◆ **YOUR INSTRUCTIONS**
Output every entry below exactly, without its pictures.

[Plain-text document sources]
##########

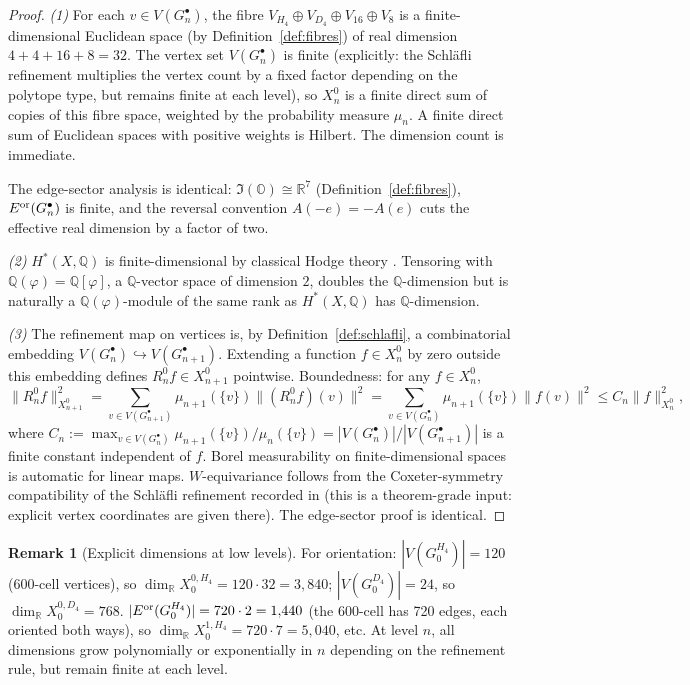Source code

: \documentclass[11pt, a4paper]{amsart}
\theoremstyle{definition}
\newtheorem{remark}[theorem]{Remark}
\newcommand{\R}{\mathbb{R}}
\newcommand{\Q}{\mathbb{Q}}
\newcommand{\OO}{\mathbb{O}}
\newcommand{\pphi}{\varphi}
\begin{document}
\begin{proof}
\emph{(1)} For each $v \in V(G_n^\bullet)$, the fibre
$V_{H_4} \oplus V_{D_4} \oplus V_{16} \oplus V_8$ is a
finite-dimensional Euclidean space (by Definition~\ref{def:fibres})
of real dimension $4 + 4 + 16 + 8 = 32$. The vertex set
$V(G_n^\bullet)$ is finite (explicitly: the Schl\"afli refinement
multiplies the vertex count by a fixed factor depending on the
polytope type, but remains finite at each level), so $X_n^0$ is a
finite direct sum of copies of this fibre space, weighted by the
probability measure $\mu_n$. A finite direct sum of Euclidean
spaces with positive weights is Hilbert. The dimension count is
immediate.

The edge-sector analysis is identical: $\Im(\OO) \cong \R^7$
(Definition~\ref{def:fibres}), $E^{\rm or}(G_n^\bullet)$ is finite,
and the reversal convention
$A(-e) = -A(e)$ cuts the effective real dimension by a factor
of two.

\emph{(2)} $H^*(X, \Q)$ is finite-dimensional by classical Hodge
theory \cite{GriffithsHarris}. Tensoring with $\Q(\pphi) = \Q[\pphi]$,
a $\Q$-vector space of dimension $2$, doubles the $\Q$-dimension
but is naturally a $\Q(\pphi)$-module of the same rank as
$H^*(X, \Q)$ has $\Q$-dimension.

\emph{(3)} The refinement map on vertices is, by
Definition~\ref{def:schlafli}, a combinatorial embedding
$V(G_n^\bullet) \hookrightarrow V(G_{n+1}^\bullet)$. Extending a
function $f \in X_n^0$ by zero outside this embedding defines
$R_n^0 f \in X_{n+1}^0$ pointwise. Boundedness: for any $f \in X_n^0$,
\[
  \|R_n^0 f\|_{X_{n+1}^0}^2
  = \sum_{v \in V(G_{n+1}^\bullet)} \mu_{n+1}(\{v\})
    \|(R_n^0 f)(v)\|^2
  = \sum_{v \in V(G_n^\bullet)} \mu_{n+1}(\{v\}) \|f(v)\|^2
  \leq C_n \|f\|_{X_n^0}^2,
\]
where $C_n := \max_{v \in V(G_n^\bullet)}
\mu_{n+1}(\{v\})/\mu_n(\{v\}) =
|V(G_n^\bullet)|/|V(G_{n+1}^\bullet)|$ is a finite constant
independent of $f$. Borel measurability on finite-dimensional spaces
is automatic for linear maps. $W$-equivariance follows from the
Coxeter-symmetry compatibility of the Schl\"afli refinement
recorded in \cite[\S 12.2]{CascadeEmbeddings} (this is a
theorem-grade input: explicit vertex coordinates are given there).
The edge-sector proof is identical.
\end{proof}

\begin{remark}[Explicit dimensions at low levels]
\label{rmk:low-dims}
For orientation: $|V(G_0^{H_4})| = 120$ (600-cell vertices), so
$\dim_\R X_0^{0,H_4} = 120 \cdot 32 = 3{,}840$; $|V(G_0^{D_4})| =
24$, so $\dim_\R X_0^{0,D_4} = 768$.
$|E^{\rm or}(G_0^{H_4})| = 720 \cdot 2 = 1{,}440$ (the 600-cell has
720 edges, each oriented both ways), so
$\dim_\R X_0^{1,H_4} = 720 \cdot 7 = 5{,}040$, etc.
At level $n$, all dimensions grow polynomially or exponentially in
$n$ depending on the refinement rule, but remain finite at each
level.
\end{remark}
\end{document}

##########

◆ **SOLUTION FOR THIS PROBLEM**
Source code

: \documentclass[11pt, a4paper]{amsart}
\theoremstyle{definition}
\newtheorem{remark}[theorem]{Remark}
\newcommand{\R}{\mathbb{R}}
\newcommand{\Q}{\mathbb{Q}}
\newcommand{\OO}{\mathbb{O}}
\newcommand{\pphi}{\varphi}
\begin{document}
\begin{proof}
\emph{(1)} For each $v \in V(G_n^\bullet)$, the fibre
$V_{H_4} \oplus V_{D_4} \oplus V_{16} \oplus V_8$ is a
finite-dimensional Euclidean space (by Definition~\ref{def:fibres})
of real dimension $4 + 4 + 16 + 8 = 32$. The vertex set
$V(G_n^\bullet)$ is finite (explicitly: the Schl\"afli refinement
multiplies the vertex count by a fixed factor depending on the
polytope type, but remains finite at each level), so $X_n^0$ is a
finite direct sum of copies of this fibre space, weighted by the
probability measure $\mu_n$. A finite direct sum of Euclidean
spaces with positive weights is Hilbert. The dimension count is
immediate.

The edge-sector analysis is identical: $\Im(\OO) \cong \R^7$
(Definition~\ref{def:fibres}), $E^{\rm or}(G_n^\bullet)$ is finite,
and the reversal convention
$A(-e) = -A(e)$ cuts the effective real dimension by a factor
of two.

\emph{(2)} $H^*(X, \Q)$ is finite-dimensional by classical Hodge
theory \cite{GriffithsHarris}. Tensoring with $\Q(\pphi) = \Q[\pphi]$,
a $\Q$-vector space of dimension $2$, doubles the $\Q$-dimension
but is naturally a $\Q(\pphi)$-module of the same rank as
$H^*(X, \Q)$ has $\Q$-dimension.

\emph{(3)} The refinement map on vertices is, by
Definition~\ref{def:schlafli}, a combinatorial embedding
$V(G_n^\bullet) \hookrightarrow V(G_{n+1}^\bullet)$. Extending a
function $f \in X_n^0$ by zero outside this embedding defines
$R_n^0 f \in X_{n+1}^0$ pointwise. Boundedness: for any $f \in X_n^0$,
\[
  \|R_n^0 f\|_{X_{n+1}^0}^2
  = \sum_{v \in V(G_{n+1}^\bullet)} \mu_{n+1}(\{v\})
    \|(R_n^0 f)(v)\|^2
  = \sum_{v \in V(G_n^\bullet)} \mu_{n+1}(\{v\}) \|f(v)\|^2
  \leq C_n \|f\|_{X_n^0}^2,
\]
where $C_n := \max_{v \in V(G_n^\bullet)}
\mu_{n+1}(\{v\})/\mu_n(\{v\}) =
|V(G_n^\bullet)|/|V(G_{n+1}^\bullet)|$ is a finite constant
independent of $f$. Borel measurability on finite-dimensional spaces
is automatic for linear maps. $W$-equivariance follows from the
Coxeter-symmetry compatibility of the Schl\"afli refinement
recorded in \cite[\S 12.2]{CascadeEmbeddings} (this is a
theorem-grade input: explicit vertex coordinates are given there).
The edge-sector proof is identical.
\end{proof}

\begin{remark}[Explicit dimensions at low levels]
\label{rmk:low-dims}
For orientation: $|V(G_0^{H_4})| = 120$ (600-cell vertices), so
$\dim_\R X_0^{0,H_4} = 120 \cdot 32 = 3{,}840$; $|V(G_0^{D_4})| =
24$, so $\dim_\R X_0^{0,D_4} = 768$.
$|E^{\rm or}(G_0^{H_4})| = 720 \cdot 2 = 1{,}440$ (the 600-cell has
720 edges, each oriented both ways), so
$\dim_\R X_0^{1,H_4} = 720 \cdot 7 = 5{,}040$, etc.
At level $n$, all dimensions grow polynomially or exponentially in
$n$ depending on the refinement rule, but remain finite at each
level.
\end{remark}
\end{document}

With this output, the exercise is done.